Issu d’une riche famille de propriétaires terriens de Woodhill (Angus), il consacre la première partie de sa vie à voyager à travers le monde, notamment en Chine, en Inde et dans les Amériques, avant de se fixer en Europe. Épris d’histoire et d’antiquités, il s’installe à demeure à Carnac en 1873. C’est le début d’une décennie de recherches intensives qui vont bouleverser l’archéologie locale.
Entre 1874 et 1880, Miln entreprend des fouilles méthodiques d’une ampleur inédite. Ses travaux les plus célèbres concernent les vestiges gallo-romains des Bossenno, où il met au jour une riche villa dotée de thermes, ainsi que les alignements de Kermario et le pied sud du tumulus de Saint-Michel. Contrairement à beaucoup de ses contemporains, il applique une rigueur quasi scientifique à ses chantiers, consignant minutieusement ses observations et s’entourant de talents locaux. C’est ainsi qu’il prend pour assistant et secrétaire le jeune Carnacois Zacharie Le Rouzic, qu’il forme à ses méthodes.

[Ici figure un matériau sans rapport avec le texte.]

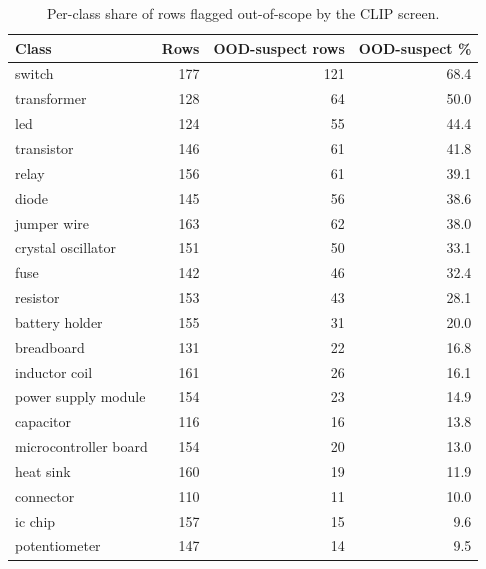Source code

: \begin{table}[t]
\centering\small
\caption{Per-class share of rows flagged out-of-scope by the CLIP screen.}
\label{tab:ood_per_class}
\begin{tabular}{lrrr}
\toprule
Class & Rows & OOD-suspect rows & OOD-suspect \% \\
\midrule
switch & 177 & 121 & 68.4 \\
transformer & 128 & 64 & 50.0 \\
led & 124 & 55 & 44.4 \\
transistor & 146 & 61 & 41.8 \\
relay & 156 & 61 & 39.1 \\
diode & 145 & 56 & 38.6 \\
jumper wire & 163 & 62 & 38.0 \\
crystal oscillator & 151 & 50 & 33.1 \\
fuse & 142 & 46 & 32.4 \\
resistor & 153 & 43 & 28.1 \\
battery holder & 155 & 31 & 20.0 \\
breadboard & 131 & 22 & 16.8 \\
inductor coil & 161 & 26 & 16.1 \\
power supply module & 154 & 23 & 14.9 \\
capacitor & 116 & 16 & 13.8 \\
microcontroller board & 154 & 20 & 13.0 \\
heat sink & 160 & 19 & 11.9 \\
connector & 110 & 11 & 10.0 \\
ic chip & 157 & 15 & 9.6 \\
potentiometer & 147 & 14 & 9.5 \\
\bottomrule
\end{tabular}
\end{table}
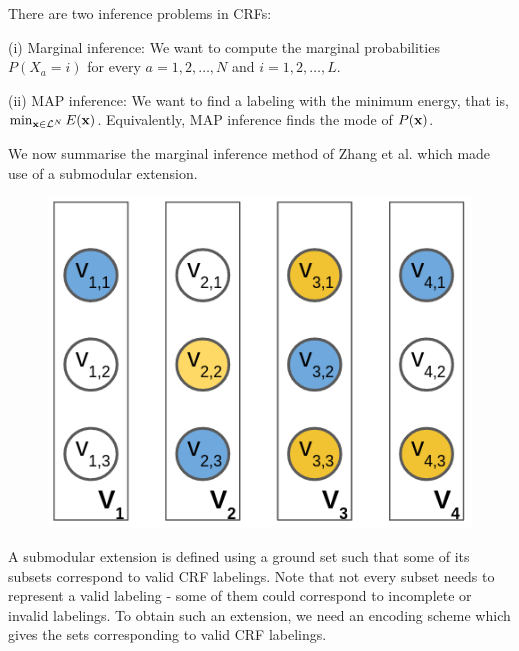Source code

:  There are two inference problems in CRFs: 

(i) Marginal inference: We want to compute the marginal probabilities $P(X_a = i)$ for every $a = 1, 2, \dots, N$ and $i = 1, 2, \dots, L$.

(ii) MAP inference: We want to find a labeling with the minimum energy, that is, $\min_{{\bf x} \in {\mathcal L}^N} E({\bf x})$. Equivalently, MAP inference finds the mode of $P({\bf x})$.

\label{sec:review}
We now summarise the marginal inference method of Zhang et al. \citep{zhang2015higher} which
made use of a submodular extension.

\begin{figure}
\centering
\includegraphics[scale = 0.35]{./figures/1_of_L.png}
\label{fig:encoding}
\end{figure}

 A submodular extension is defined using
a ground set such that some of its subsets correspond to valid CRF labelings.
Note that not every subset needs to represent a valid labeling - some of them could
correspond to incomplete or invalid labelings. To obtain such an extension, we need an encoding scheme which gives the sets corresponding to valid CRF labelings. 

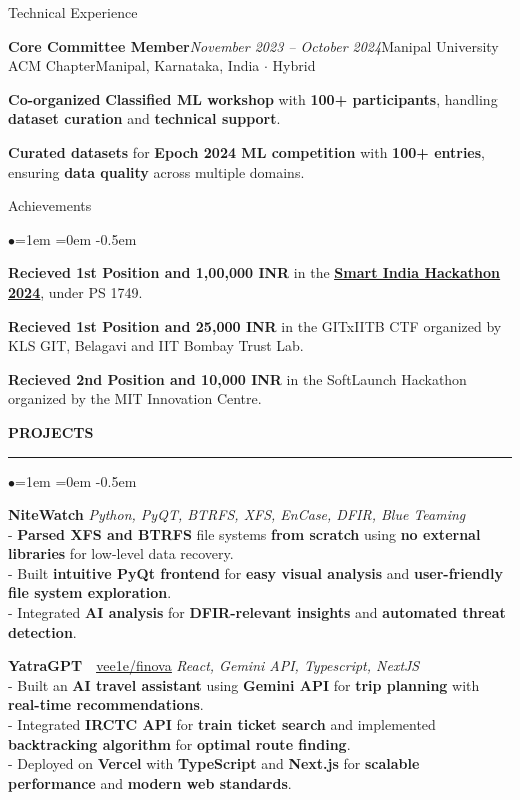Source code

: \documentclass{resume} %
\begin{document}
\begin{rSection}{Technical Experience}
\begin{rSubsection}{\bf Core Committee Member}{\em November 2023 -- October 2024}{Manipal University ACM Chapter}{Manipal, Karnataka, India $\cdot$ Hybrid}
\item \textbf{Co-organized} \textbf{Classified ML workshop} with \textbf{100+ participants}, handling \textbf{dataset curation} and \textbf{technical support}.
\item \textbf{Curated datasets} for \textbf{Epoch 2024 ML competition} with \textbf{100+ entries}, ensuring \textbf{data quality} across multiple domains.
\end{rSubsection}

\end{rSection}

\begin{rSection}{Achievements}
\begin{list}{$\bullet$}{\leftmargin=1em \itemindent=0em}
\itemsep -0.5em
\item \textbf{Recieved 1st Position and 1,00,000 INR} in the \href{https://www.sih.gov.in/sih2024/sih2024-grand-finale-result}{\textbf{\underline{Smart India Hackathon 2024}}}, under PS 1749.
\item \textbf{Recieved 1st Position and 25,000 INR} in the GITxIITB CTF organized by KLS GIT, Belagavi and IIT Bombay Trust Lab.
\item \textbf{Recieved 2nd Position and 10,000 INR} in the SoftLaunch Hackathon organized by the MIT Innovation Centre.
\end{list}
\end{rSection}

\MakeUppercase{\textbf{Projects}}
\medskip
\hrule
\begin{list}{$\bullet$}{\leftmargin=1em \itemindent=0em}
\itemsep -0.5em
\item {\bf NiteWatch} \hfill {\em Python, PyQT, BTRFS, XFS, EnCase, DFIR, Blue Teaming} \\
- \textbf{Parsed XFS and BTRFS} file systems \textbf{from scratch} using \textbf{no external libraries} for low-level data recovery. \\
- Built \textbf{intuitive PyQt frontend} for \textbf{easy visual analysis} and \textbf{user-friendly file system exploration}. \\
- Integrated \textbf{AI analysis} for \textbf{DFIR-relevant insights} and \textbf{automated threat detection}.
\item {\bf YatraGPT}~\faGithub~\href{https://github.com/vee1e/finova}{\underline{vee1e/finova}} \hfill {\em React, Gemini API, Typescript, NextJS} \\
- Built an \textbf{AI travel assistant} using \textbf{Gemini API} for \textbf{trip planning} with \textbf{real-time recommendations}. \\
- Integrated \textbf{IRCTC API} for \textbf{train ticket search} and implemented \textbf{backtracking algorithm} for \textbf{optimal route finding}. \\
- Deployed on \textbf{Vercel} with \textbf{TypeScript} and \textbf{Next.js} for \textbf{scalable performance} and \textbf{modern web standards}.
\end{list}
\vspace{0.5em}
\end{document}
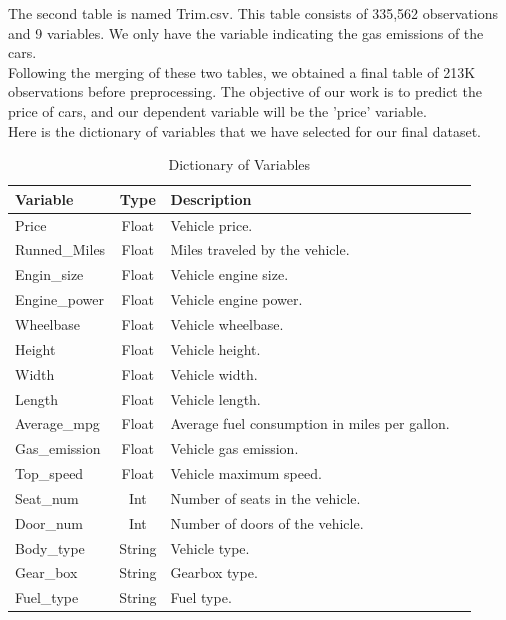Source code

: \documentclass[12pt]{article}
\begin{document}
\noindent The second table is named Trim.csv. This table consists of 335,562 observations and 9 variables. We only have the variable indicating the gas emissions of the cars.\\

\noindent Following the merging of these two tables, we obtained a final table of 213K observations before preprocessing. The objective of our work is to predict the price of cars, and our dependent variable will be the 'price' variable.\\

\noindent Here is the dictionary of variables that we have selected for our final dataset.\\



\begin{table}[ht]
    \centering
    \caption{Dictionary of Variables}
    \label{tab:variables}
    \begin{tabularx}{\textwidth}{lclX}
        \toprule
        \textbf{Variable} & \textbf{Type} & \textbf{Description} \\
        \midrule
        Price & Float & Vehicle price. \\
        Runned\_Miles & Float & Miles traveled by the vehicle. \\
        Engin\_size & Float & Vehicle engine size. \\
        Engine\_power & Float & Vehicle engine power. \\
        Wheelbase & Float & Vehicle wheelbase. \\
        Height & Float & Vehicle height. \\
        Width & Float & Vehicle width. \\
        Length & Float & Vehicle length. \\
        Average\_mpg & Float & Average fuel consumption in miles per gallon. \\
        Gas\_emission & Float & Vehicle gas emission. \\
        Top\_speed & Float & Vehicle maximum speed. \\
        Seat\_num & Int & Number of seats in the vehicle. \\
        Door\_num & Int & Number of doors of the vehicle. \\
        Body\_type & String & Vehicle type. \\
        Gear\_box & String & Gearbox type. \\
        Fuel\_type & String & Fuel type. \\
        \bottomrule
    \end{tabularx}
\end{table}
\end{document}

James Miln s’éteint subitement à Édimbourg en 1881. Par testament, il lègue ses riches collections d’objets (haches polies, poteries, monnaies) à la commune de Carnac. Son frère, Robert Miln, concrétisera son vœu en fondant le Musée James Miln (inauguré en 1882), devenu aujourd’hui le Musée de Préhistoire de Carnac, dont Zacharie Le Rouzic sera le premier conservateur emblématique. James Miln laisse derrière lui deux ouvrages de référence qui jetteront les bases de l’étude moderne des monuments morbihannais.